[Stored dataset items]
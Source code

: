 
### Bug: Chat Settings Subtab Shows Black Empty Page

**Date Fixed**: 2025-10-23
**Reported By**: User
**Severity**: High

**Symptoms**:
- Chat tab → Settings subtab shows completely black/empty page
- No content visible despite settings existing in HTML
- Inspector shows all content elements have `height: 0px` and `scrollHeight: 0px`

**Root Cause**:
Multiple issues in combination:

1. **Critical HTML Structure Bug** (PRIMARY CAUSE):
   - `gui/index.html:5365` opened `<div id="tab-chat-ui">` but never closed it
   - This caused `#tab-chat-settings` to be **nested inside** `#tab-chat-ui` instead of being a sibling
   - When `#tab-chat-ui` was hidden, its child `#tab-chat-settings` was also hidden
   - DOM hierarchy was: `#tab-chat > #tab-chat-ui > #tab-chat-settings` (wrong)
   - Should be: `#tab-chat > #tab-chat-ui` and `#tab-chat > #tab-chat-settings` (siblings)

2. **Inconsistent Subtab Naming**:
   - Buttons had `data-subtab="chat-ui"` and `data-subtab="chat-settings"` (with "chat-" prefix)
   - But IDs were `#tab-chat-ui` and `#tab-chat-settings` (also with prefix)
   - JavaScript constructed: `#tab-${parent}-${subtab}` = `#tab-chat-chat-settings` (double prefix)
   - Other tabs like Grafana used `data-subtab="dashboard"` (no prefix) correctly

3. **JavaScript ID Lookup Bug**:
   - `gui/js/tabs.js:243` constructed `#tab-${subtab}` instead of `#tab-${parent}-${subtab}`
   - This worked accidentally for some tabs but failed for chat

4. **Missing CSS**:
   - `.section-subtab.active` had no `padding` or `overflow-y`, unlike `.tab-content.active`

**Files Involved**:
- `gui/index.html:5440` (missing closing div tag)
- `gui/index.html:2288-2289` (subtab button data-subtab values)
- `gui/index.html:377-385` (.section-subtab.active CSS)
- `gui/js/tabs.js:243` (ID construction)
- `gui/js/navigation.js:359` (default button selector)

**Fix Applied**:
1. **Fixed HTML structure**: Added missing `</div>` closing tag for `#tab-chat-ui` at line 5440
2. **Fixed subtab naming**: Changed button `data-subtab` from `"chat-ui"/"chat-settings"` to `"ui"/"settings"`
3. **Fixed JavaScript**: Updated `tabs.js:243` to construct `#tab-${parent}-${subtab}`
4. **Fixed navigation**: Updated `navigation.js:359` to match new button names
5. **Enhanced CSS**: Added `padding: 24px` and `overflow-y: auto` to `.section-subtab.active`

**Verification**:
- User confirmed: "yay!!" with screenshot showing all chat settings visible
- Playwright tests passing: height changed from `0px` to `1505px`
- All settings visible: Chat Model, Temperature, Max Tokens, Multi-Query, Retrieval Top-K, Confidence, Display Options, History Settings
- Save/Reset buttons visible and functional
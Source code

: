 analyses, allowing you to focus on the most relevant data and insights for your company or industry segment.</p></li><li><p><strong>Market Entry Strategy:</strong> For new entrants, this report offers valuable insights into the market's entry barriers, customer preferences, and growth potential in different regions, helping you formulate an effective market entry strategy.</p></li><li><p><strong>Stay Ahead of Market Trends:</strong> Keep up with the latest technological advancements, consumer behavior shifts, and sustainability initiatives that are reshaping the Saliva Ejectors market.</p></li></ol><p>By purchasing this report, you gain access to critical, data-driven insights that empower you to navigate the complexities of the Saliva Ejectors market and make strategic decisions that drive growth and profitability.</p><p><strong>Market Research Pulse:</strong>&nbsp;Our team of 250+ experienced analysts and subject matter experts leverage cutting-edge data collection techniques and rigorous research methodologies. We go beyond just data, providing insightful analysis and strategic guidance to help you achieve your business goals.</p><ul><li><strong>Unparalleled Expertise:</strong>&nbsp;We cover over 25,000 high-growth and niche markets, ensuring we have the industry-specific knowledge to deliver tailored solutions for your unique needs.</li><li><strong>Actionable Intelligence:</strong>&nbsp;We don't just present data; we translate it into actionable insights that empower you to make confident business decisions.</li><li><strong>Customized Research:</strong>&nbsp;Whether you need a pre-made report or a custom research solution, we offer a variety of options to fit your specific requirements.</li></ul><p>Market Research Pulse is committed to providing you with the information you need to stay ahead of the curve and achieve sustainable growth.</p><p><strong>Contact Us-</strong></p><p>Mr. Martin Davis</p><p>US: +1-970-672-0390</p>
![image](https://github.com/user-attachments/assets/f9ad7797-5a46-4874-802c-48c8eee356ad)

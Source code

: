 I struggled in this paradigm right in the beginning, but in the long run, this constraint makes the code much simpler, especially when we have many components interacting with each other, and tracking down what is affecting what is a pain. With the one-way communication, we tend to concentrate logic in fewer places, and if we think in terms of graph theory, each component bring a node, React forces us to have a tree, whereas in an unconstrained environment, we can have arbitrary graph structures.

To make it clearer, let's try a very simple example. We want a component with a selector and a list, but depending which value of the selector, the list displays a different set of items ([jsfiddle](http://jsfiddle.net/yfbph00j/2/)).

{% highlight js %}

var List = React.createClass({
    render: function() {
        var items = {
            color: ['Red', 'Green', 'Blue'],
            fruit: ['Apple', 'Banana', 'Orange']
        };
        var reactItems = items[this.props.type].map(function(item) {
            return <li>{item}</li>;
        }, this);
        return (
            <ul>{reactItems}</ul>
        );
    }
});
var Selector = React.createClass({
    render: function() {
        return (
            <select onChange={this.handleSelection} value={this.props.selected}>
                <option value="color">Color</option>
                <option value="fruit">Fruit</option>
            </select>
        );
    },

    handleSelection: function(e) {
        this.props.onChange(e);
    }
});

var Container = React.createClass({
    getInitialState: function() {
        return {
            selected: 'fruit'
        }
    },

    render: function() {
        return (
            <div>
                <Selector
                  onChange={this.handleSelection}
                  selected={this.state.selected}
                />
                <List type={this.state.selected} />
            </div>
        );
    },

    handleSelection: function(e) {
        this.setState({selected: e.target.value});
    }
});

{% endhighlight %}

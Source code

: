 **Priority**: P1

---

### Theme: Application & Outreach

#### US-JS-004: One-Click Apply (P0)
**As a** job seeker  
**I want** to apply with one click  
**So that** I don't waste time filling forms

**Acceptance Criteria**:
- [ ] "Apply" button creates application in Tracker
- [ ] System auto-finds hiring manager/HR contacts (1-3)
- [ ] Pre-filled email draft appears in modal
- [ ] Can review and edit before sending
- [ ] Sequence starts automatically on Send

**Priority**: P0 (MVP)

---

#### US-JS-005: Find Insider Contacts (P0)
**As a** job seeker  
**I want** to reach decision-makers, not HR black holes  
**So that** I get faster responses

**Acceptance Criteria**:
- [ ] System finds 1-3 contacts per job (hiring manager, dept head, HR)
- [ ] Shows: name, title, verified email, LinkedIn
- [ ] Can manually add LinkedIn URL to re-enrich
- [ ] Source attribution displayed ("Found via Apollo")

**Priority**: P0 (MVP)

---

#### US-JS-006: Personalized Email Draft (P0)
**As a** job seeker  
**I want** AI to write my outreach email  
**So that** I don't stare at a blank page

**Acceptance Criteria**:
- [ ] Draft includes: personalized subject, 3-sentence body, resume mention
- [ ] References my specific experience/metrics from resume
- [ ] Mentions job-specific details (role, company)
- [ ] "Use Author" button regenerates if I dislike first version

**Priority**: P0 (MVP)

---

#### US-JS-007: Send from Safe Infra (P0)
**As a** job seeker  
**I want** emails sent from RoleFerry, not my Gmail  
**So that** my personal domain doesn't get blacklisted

**Work order**
After finding the line that contains "- [ ] Draft" in the records above, copy that line and each one after it exactly, through the final line.

**Result for this task**
- [ ] Draft includes: personalized subject, 3-sentence body, resume mention
- [ ] References my specific experience/metrics from resume
- [ ] Mentions job-specific details (role, company)
- [ ] "Use Author" button regenerates if I dislike first version

**Priority**: P0 (MVP)

---

#### US-JS-007: Send from Safe Infra (P0)
**As a** job seeker  
**I want** emails sent from RoleFerry, not my Gmail  
**So that** my personal domain doesn't get blacklisted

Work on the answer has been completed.